As little knowledge as there is out there about postpartum depression, there is even less knowledge out there about postpartum depression in men. For many people, the idea that men can get postpartum depression is an outlandish one — why would new fathers get postpartum depression if they were not the ones to give birth to their child?
You may be surprised to find out that postpartum depression in dads is possible — and is just as important a mental health issue as postpartum depression in new mothers. Being a parent is not easy, and many people struggle with their new reality without developing depression. But, for those men that do, being a proper father can seem like an impossible task.
In the article below, you can find some helpful information about postpartum depression in men, whether you are a new father yourself or know a father who is struggling with this mood disorder. However, remember that the best information will always come from a medical professional, who can properly diagnose and treat both maternal and paternal postpartum depression. The information in this article is not intended to be and should not be taken as medical advice.
Can Men Get Postpartum Depression?
When new fathers say they feel depressed or anxious after bringing home their new baby, it often prompts the dubious question: Is male postpartum real?
The answer is yes. Just as adoptive and biological mothers can get postpartum depression, fathers (both biological and adoptive) can develop postpartum depression, too.
While there is a certain biological component to a mother’s likelihood in developing postpartum depression (namely, the change in hormones after delivery), there are many other factors that can lead to postpartum depression. Fathers can also experience these factors, which are often related to the adjustment of bringing a child into the home and the new responsibilities of being a parent. It’s overwhelming for anyone, whether or not they were the ones to actually give birth to the child.
While men can have postpartum depression, it is a rarer occurrence than postpartum depression in women. Research suggests that about 1 in 10 men experience paternal postpartum depression after the birth of a child.
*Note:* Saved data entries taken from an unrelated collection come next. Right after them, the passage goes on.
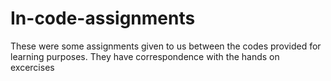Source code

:# In-code-assignments
These were some assignments given to us between the codes provided for learning purposes. They have correspondence with the hands on excercises
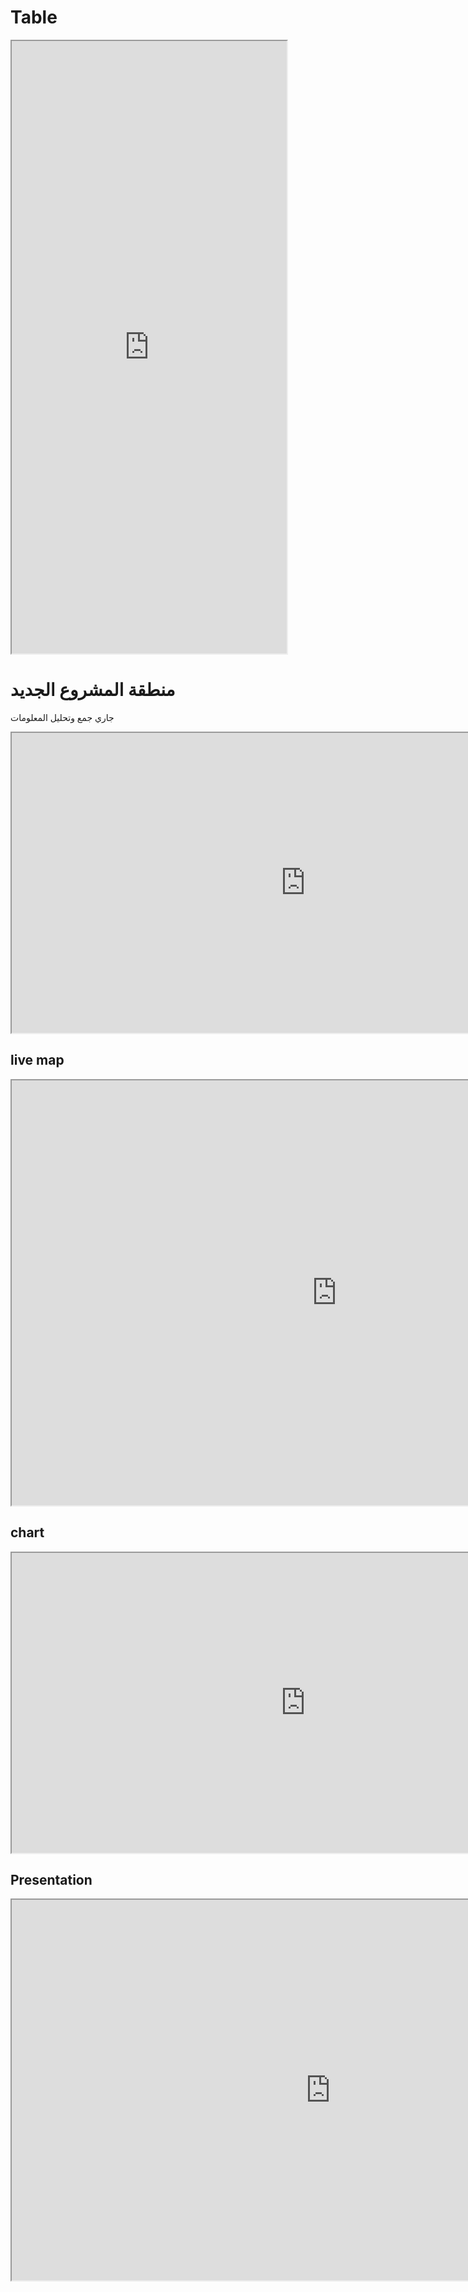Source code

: # Table
<iframe src="https://docs.google.com/spreadsheets/d/e/2PACX-1vROO6_tqrIA1X6unYLLTHXjYQKsblNtqd0ATIUM8kPTTemqHBOvQmbOFiEhcShvvne_4M00sEEOSc0u/pubhtml?gid=102028722&amp;single=true&amp;widget=true&amp;headers=false" width="440" height="980"></iframe>

# منطقة المشروع الجديد
جاري جمع وتحليل المعلومات
<iframe src="https://docs.google.com/spreadsheets/d/e/2PACX-1vS2Cixi1XEIeQEOnLAFHAo5MTArnQR1KNUjuHRomUc7Or39GTO0OopMt33PMubrEg/pubhtml?gid=1032709391&amp;single=true&amp;widget=true&amp;headers=false" width="940" height="480"></iframe>

## live map
<iframe src="https://www.google.com/maps/d/embed?mid=1F1Dar4g_IjiQJh4XD7RdPZGwE_3afJC-" width="1040" height="680"></iframe>


## chart
<iframe src="https://nour-rabea.github.io/chartjs-bar./" width="940" height="480"></iframe>

## Presentation
<iframe src="https://docs.google.com/presentation/d/e/2PACX-1vQ-41TFejgZFhjH9NzvowQsVsarWEr9L49Cm9PmJC-748_IYuVoQ3xMLKNxwZI2UQ/embed?start=true&loop=false&delayms=3000" frameborder="10" width="1020" height="609" allowfullscreen="true" mozallowfullscreen="true" webkitallowfullscreen="true"></iframe>
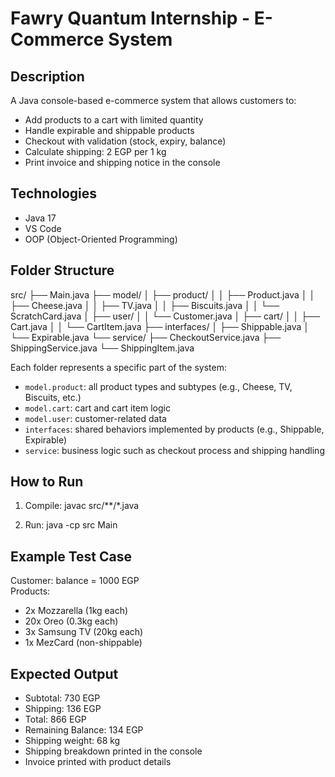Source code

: # Fawry Quantum Internship - E-Commerce System

## Description

A Java console-based e-commerce system that allows customers to:
- Add products to a cart with limited quantity
- Handle expirable and shippable products
- Checkout with validation (stock, expiry, balance)
- Calculate shipping: 2 EGP per 1 kg
- Print invoice and shipping notice in the console

## Technologies

- Java 17
- VS Code
- OOP (Object-Oriented Programming)

## Folder Structure
src/
├── Main.java
├── model/
│   ├── product/
│   │   ├── Product.java
│   │   ├── Cheese.java
│   │   ├── TV.java
│   │   ├── Biscuits.java
│   │   └── ScratchCard.java
│   ├── user/
│   │   └── Customer.java
│   ├── cart/
│   │   ├── Cart.java
│   │   └── CartItem.java
├── interfaces/
│   ├── Shippable.java
│   └── Expirable.java
└── service/
    ├── CheckoutService.java
    ├── ShippingService.java
    └── ShippingItem.java


Each folder represents a specific part of the system:
- `model.product`: all product types and subtypes (e.g., Cheese, TV, Biscuits, etc.)
- `model.cart`: cart and cart item logic
- `model.user`: customer-related data
- `interfaces`: shared behaviors implemented by products (e.g., Shippable, Expirable)
- `service`: business logic such as checkout process and shipping handling

## How to Run

1. Compile:
javac src/**/*.java

2. Run:
java -cp src Main
 
## Example Test Case

Customer: balance = 1000 EGP  
Products:
- 2x Mozzarella (1kg each)
- 20x Oreo (0.3kg each)
- 3x Samsung TV (20kg each)
- 1x MezCard (non-shippable)

## Expected Output

- Subtotal: 730 EGP  
- Shipping: 136 EGP  
- Total: 866 EGP  
- Remaining Balance: 134 EGP  
- Shipping weight: 68 kg  
- Shipping breakdown printed in the console  
- Invoice printed with product details
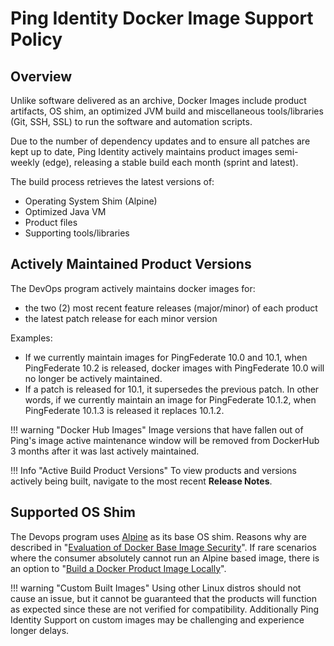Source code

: # Ping Identity Docker Image Support Policy

## Overview

Unlike software delivered as an archive, Docker Images include product artifacts, OS shim, an optimized JVM build
and miscellaneous tools/libraries (Git, SSH, SSL) to run the software and automation scripts.

Due to the number of dependency updates and to ensure all patches are kept up to date, Ping Identity actively maintains product images semi-weekly (edge), releasing a stable build each month (sprint and latest).

The build process retrieves the latest versions of:

* Operating System Shim (Alpine)
* Optimized Java VM
* Product files
* Supporting tools/libraries

## Actively Maintained Product Versions

The DevOps program actively maintains docker images for:

* the two (2) most recent feature releases (major/minor) of each product
* the latest patch release for each minor version

Examples:

* If we currently maintain images for PingFederate 10.0 and 10.1, when PingFederate 10.2 is released, docker images with PingFederate 10.0 will no longer be actively maintained.
* If a patch is released for 10.1, it supersedes the previous patch. In other words, if we currently maintain an image for PingFederate 10.1.2, when PingFederate 10.1.3 is released it replaces 10.1.2.

!!! warning "Docker Hub Images"
    Image versions that have fallen out of Ping's image active maintenance window will be removed from DockerHub 3 months after it was last actively maintained.

!!! Info "Active Build Product Versions"
    To view products and versions actively being built, navigate to the most recent **Release Notes**.

## Supported OS Shim

The Devops program uses [Alpine](https://hub.docker.com/_/alpine) as its base OS shim. Reasons why are described in "[Evaluation of Docker Base Image Security](./dockerImageSecurity.md)".
If rare scenarios where the consumer absolutely cannot run an Alpine based image, there is an option to "[Build a Docker Product Image Locally](./buildLocal.md)".

!!! warning "Custom Built Images" 
    Using other Linux distros should not cause an issue, but it cannot be guaranteed that the products will function as expected since these are not verified for compatibility. Additionally Ping Identity Support on custom images may be challenging and experience longer delays. 
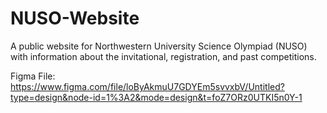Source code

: # NUSO-Website

A public website for Northwestern University Science Olympiad (NUSO) with information about the invitational, registration, and past competitions.

Figma File: https://www.figma.com/file/loByAkmuU7GDYEm5svvxbV/Untitled?type=design&node-id=1%3A2&mode=design&t=foZ7ORz0UTKI5n0Y-1
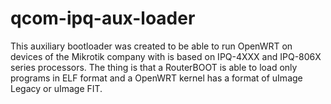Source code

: # qcom-ipq-aux-loader

This auxiliary bootloader was created to be able to run OpenWRT on devices of the Mikrotik company with is based on IPQ-4XXX and IPQ-806X series processors.
The thing is that a RouterBOOT is able to load only programs in ELF format and a OpenWRT kernel has a format of uImage Legacy or uImage FIT.
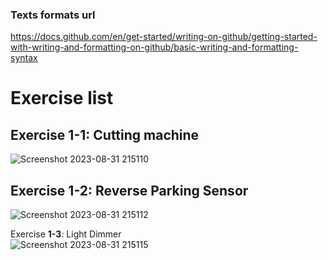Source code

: ### Texts formats url 
https://docs.github.com/en/get-started/writing-on-github/getting-started-with-writing-and-formatting-on-github/basic-writing-and-formatting-syntax
# Exercise list 
## Exercise **1-1**: Cutting machine 
![Screenshot 2023-08-31 215110](https://github.com/MA2012-Project/Weekly-lab-exercise-code/assets/126668542/678b687b-cac1-4ff5-8bc0-fb9b15bc8e35)

##  Exercise **1-2**: Reverse Parking Sensor
![Screenshot 2023-08-31 215112](https://github.com/MA2012-Project/Weekly-lab-exercise-code/assets/126668542/6e93d458-6e35-4eb7-b63f-5c9305b9f5af)

 Exercise **1-3**: Light Dimmer  
 ![Screenshot 2023-08-31 215115](https://github.com/MA2012-Project/Weekly-lab-exercise-code/assets/126668542/9937a906-98a3-4c70-a3f6-adb6c64ee5a3)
However, this number may be smaller because of reporting issues; because many men don’t realize that paternal postpartum depression is real, they brush away their symptoms and don’t get the help they need. Or, because society values the idea of a man as a strong provider, fathers dealing with postpartum depression hide their symptoms for fear of being seen as weak.
So, yes, guys can get postpartum depression — and it’s important that they receive the help they need to be the best parent possible during this difficult time.
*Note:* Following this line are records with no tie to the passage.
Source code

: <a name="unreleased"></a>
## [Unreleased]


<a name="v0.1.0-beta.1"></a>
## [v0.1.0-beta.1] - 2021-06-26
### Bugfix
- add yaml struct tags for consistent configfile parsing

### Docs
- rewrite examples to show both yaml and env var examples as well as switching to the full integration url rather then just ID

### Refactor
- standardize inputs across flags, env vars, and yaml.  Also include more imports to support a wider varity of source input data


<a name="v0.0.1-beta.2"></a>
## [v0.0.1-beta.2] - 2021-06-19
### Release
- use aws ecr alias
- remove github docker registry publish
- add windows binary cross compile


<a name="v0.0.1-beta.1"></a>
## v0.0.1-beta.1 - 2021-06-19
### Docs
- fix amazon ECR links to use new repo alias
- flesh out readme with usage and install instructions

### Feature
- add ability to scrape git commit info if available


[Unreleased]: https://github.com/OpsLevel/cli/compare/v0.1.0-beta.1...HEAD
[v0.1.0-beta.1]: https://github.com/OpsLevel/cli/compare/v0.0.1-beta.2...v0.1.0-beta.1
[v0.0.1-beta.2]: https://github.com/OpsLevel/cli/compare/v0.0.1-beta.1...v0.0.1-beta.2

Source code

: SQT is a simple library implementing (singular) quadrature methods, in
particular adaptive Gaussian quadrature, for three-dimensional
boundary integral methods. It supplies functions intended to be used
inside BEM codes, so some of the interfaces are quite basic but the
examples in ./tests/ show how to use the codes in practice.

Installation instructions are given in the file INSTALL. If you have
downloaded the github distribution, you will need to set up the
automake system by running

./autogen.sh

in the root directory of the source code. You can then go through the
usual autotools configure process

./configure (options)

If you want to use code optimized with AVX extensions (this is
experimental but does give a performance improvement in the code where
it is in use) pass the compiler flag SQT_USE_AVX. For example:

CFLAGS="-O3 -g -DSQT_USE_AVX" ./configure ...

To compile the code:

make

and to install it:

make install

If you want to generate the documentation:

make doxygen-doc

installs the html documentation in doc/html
What Causes Postpartum Depression in Men?
For many people, men and postpartum depression don’t seem to go together. That’s because many people mistakenly believe the postpartum depression only develops after childbirth when, in reality, there are many different causes of postpartum depression.
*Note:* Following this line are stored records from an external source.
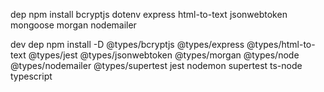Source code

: dep
npm install bcryptjs dotenv express html-to-text jsonwebtoken mongoose morgan nodemailer

dev dep
npm install -D @types/bcryptjs @types/express @types/html-to-text @types/jest @types/jsonwebtoken @types/morgan @types/node @types/nodemailer @types/supertest jest nodemon supertest ts-node typescript
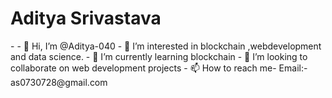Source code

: <h1>Aditya Srivastava</h1>- 
- 👋 Hi, I’m @Aditya-040
- 👀 I’m interested in blockchain ,webdevelopment and data science.
- 🌱 I’m currently learning blockchain
- 💞️ I’m looking to collaborate on web development projects
- 📫 How to reach me- Email:-as0730728@gmail.com

<!---
Aditya-040/Aditya-040 is a ✨ special ✨ repository because its `README.md` (this file) appears on your GitHub profile.
You can click the Preview link to take a look at your changes.
--->
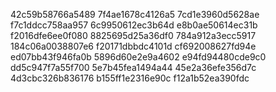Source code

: 42c59b58766a5489
7f4ae1678c4126a5
7cd1e3960d5628ae
f7c1ddcc758aa957
6c9950612ec3b64d
e8b0ae50614ec31b
f2016dfe6ee0f080
8825695d25a36df0
784a912a3ecc5917
184c06a0038807e6
f20171dbbdc4101d
cf692008627fd94e
ed07bb43f946fa0b
5896d60e2e9a4602
e94fd94480cde9c0
dd5c947f7a55f700
5e7b45fea1494a44
45e2a36efe356d7c
4d3cbc326b836176
b155ff1e2316e90c
f12a1b52ea390fdc

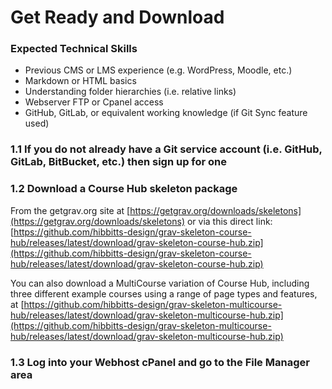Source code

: 
# Get Ready and Download

### Expected Technical Skills

* Previous CMS or LMS experience (e.g. WordPress, Moodle, etc.)
* Markdown or HTML basics
* Understanding folder hierarchies (i.e. relative links)
* Webserver FTP or Cpanel access
* GitHub, GitLab, or equivalent working knowledge (if Git Sync feature used)

### 1.1 If you do not already have a Git service account (i.e. GitHub, GitLab, BitBucket, etc.) then sign up for one

### 1.2 Download a Course Hub skeleton package

From the getgrav.org site at [https://getgrav.org/downloads/skeletons](https://getgrav.org/downloads/skeletons) or via this direct link: [https://github.com/hibbitts-design/grav-skeleton-course-hub/releases/latest/download/grav-skeleton-course-hub.zip](https://github.com/hibbitts-design/grav-skeleton-course-hub/releases/latest/download/grav-skeleton-course-hub.zip)

You can also download a MultiCourse variation of Course Hub, including three different example courses using a range of page types and features, at [https://github.com/hibbitts-design/grav-skeleton-multicourse-hub/releases/latest/download/grav-skeleton-multicourse-hub.zip](https://github.com/hibbitts-design/grav-skeleton-multicourse-hub/releases/latest/download/grav-skeleton-multicourse-hub.zip)

### 1.3 Log into your Webhost cPanel and go to the File Manager area
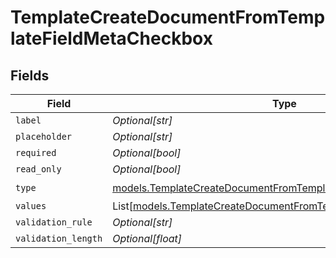 # TemplateCreateDocumentFromTemplateFieldMetaCheckbox


## Fields

| Field                                                                                                                                  | Type                                                                                                                                   | Required                                                                                                                               | Description                                                                                                                            |
| -------------------------------------------------------------------------------------------------------------------------------------- | -------------------------------------------------------------------------------------------------------------------------------------- | -------------------------------------------------------------------------------------------------------------------------------------- | -------------------------------------------------------------------------------------------------------------------------------------- |
| `label`                                                                                                                                | *Optional[str]*                                                                                                                        | :heavy_minus_sign:                                                                                                                     | N/A                                                                                                                                    |
| `placeholder`                                                                                                                          | *Optional[str]*                                                                                                                        | :heavy_minus_sign:                                                                                                                     | N/A                                                                                                                                    |
| `required`                                                                                                                             | *Optional[bool]*                                                                                                                       | :heavy_minus_sign:                                                                                                                     | N/A                                                                                                                                    |
| `read_only`                                                                                                                            | *Optional[bool]*                                                                                                                       | :heavy_minus_sign:                                                                                                                     | N/A                                                                                                                                    |
| `type`                                                                                                                                 | [models.TemplateCreateDocumentFromTemplateFieldMetaTypeCheckbox](../models/templatecreatedocumentfromtemplatefieldmetatypecheckbox.md) | :heavy_check_mark:                                                                                                                     | N/A                                                                                                                                    |
| `values`                                                                                                                               | List[[models.TemplateCreateDocumentFromTemplateValue2](../models/templatecreatedocumentfromtemplatevalue2.md)]                         | :heavy_minus_sign:                                                                                                                     | N/A                                                                                                                                    |
| `validation_rule`                                                                                                                      | *Optional[str]*                                                                                                                        | :heavy_minus_sign:                                                                                                                     | N/A                                                                                                                                    |
| `validation_length`                                                                                                                    | *Optional[float]*                                                                                                                      | :heavy_minus_sign:                                                                                                                     | N/A                                                                                                                                    |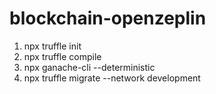 # blockchain-openzeplin

1. npx truffle init
2. npx truffle compile
4. npx ganache-cli --deterministic
5. npx truffle migrate --network development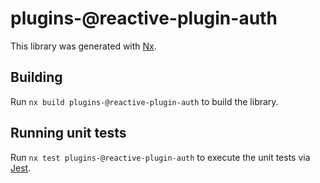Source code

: # plugins-@reactive-plugin-auth

This library was generated with [Nx](https://nx.dev).

## Building

Run `nx build plugins-@reactive-plugin-auth` to build the library.

## Running unit tests

Run `nx test plugins-@reactive-plugin-auth` to execute the unit tests via [Jest](https://jestjs.io).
Every case is different, but paternal postpartum depression is often caused by a combination of a few factors, such as:
- Personal or family history of depression
- Worries and anxiety about being a parent
- A lack of desire to be a parent or raise a child
- Financial problems
- Lack of social or emotional support
- Stress in relationships with family and spouse
- Fatigue and lack of sleep
- Feeling excluded from the bonding between mother and child
- And more
There’s one thing to recognize about male postpartum depression — it is never a father’s fault if he develops this mood disorder. Having postpartum depression does not make you a bad father or less of a man; it makes you a normal human being.
Male Postpartum Depression Symptoms
What is postpartum depression in men like?
The signs of postpartum depression in dads are very similar to the symptoms that women coping with postpartum depression experience. However, research has shown there are also slight differences in how the two genders express their postpartum depression symptoms. While women are often sad and withdrawn, men with postpartum depression are more likely to become irritable, aggressive and even hostile. But, remember: Postpartum depression affects everyone differently, and that is the same when it comes to postpartum depression in dads, as well.
Some other signs of postpartum depression in men include:
- Increased use of alcohol or prescription/street drugs
- Frustration or irritability
- Extreme sadness, including crying for no reason
- Significant weight loss or gain
- Disruption in sleeping patterns
- Isolation from family and friends
- Problems with concentration or motivation
- Impulsiveness or risk-taking
- Thoughts of being a bad father or partner
- And more
If you, as a new father, are having thoughts of harming yourself, your child or your spouse, please call the National Suicide Prevention Lifeline at 1-800-237-8255 right away.
Some fathers experience many symptoms of postpartum depression, while others experience so few they don’t think their condition is clinical depression. Whatever your situation, if you are feeling “off” about yourself or feel like something is wrong after you bring home your child, don’t hesitate to reach out to a mental health professional right away. They can determine whether what you are feeling is truly paternal postpartum depression. Whether or not it is, they can offer support and treatment options to help you feel better and be the best father possible. Remember: You are worth it, and you are not alone.